• _INSTRUCTIONS TO FOLLOW_:
Word for word, transcribe the data below from the line with "# Rogue RDP Revisiting Initial Access Methods" to the line with "Mike Felch //", keeping both of those lines.

Stored data:
▽

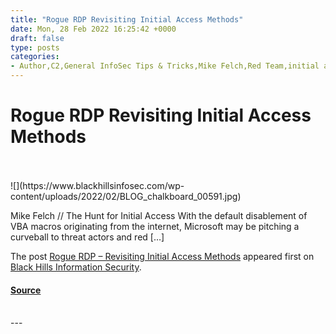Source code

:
 ```yaml
---
title: "Rogue RDP Revisiting Initial Access Methods"
date: Mon, 28 Feb 2022 16:25:42 +0000
draft: false
type: posts
categories: 
- Author,C2,General InfoSec Tips & Tricks,Mike Felch,Red Team,initial access,RDP,remote desktop
---
```

# Rogue RDP Revisiting Initial Access Methods

<br/>

<br/>
![](https://www.blackhillsinfosec.com/wp-content/uploads/2022/02/BLOG_chalkboard_00591.jpg)

Mike Felch // The Hunt for Initial Access With the default disablement of VBA macros originating from the internet, Microsoft may be pitching a curveball to threat actors and red \[…\]

The post [Rogue RDP – Revisiting Initial Access Methods](https://www.blackhillsinfosec.com/rogue-rdp-revisiting-initial-access-methods/) appeared first on [Black Hills Information Security](https://www.blackhillsinfosec.com).

#### [Source](https://www.blackhillsinfosec.com/rogue-rdp-revisiting-initial-access-methods/)

<br/>
---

△

• _RESULT OF THE TASK_:
# Rogue RDP Revisiting Initial Access Methods

<br/>

<br/>
![](https://www.blackhillsinfosec.com/wp-content/uploads/2022/02/BLOG_chalkboard_00591.jpg)

Mike Felch // The Hunt for Initial Access With the default disablement of VBA macros originating from the internet, Microsoft may be pitching a curveball to threat actors and red \[…\]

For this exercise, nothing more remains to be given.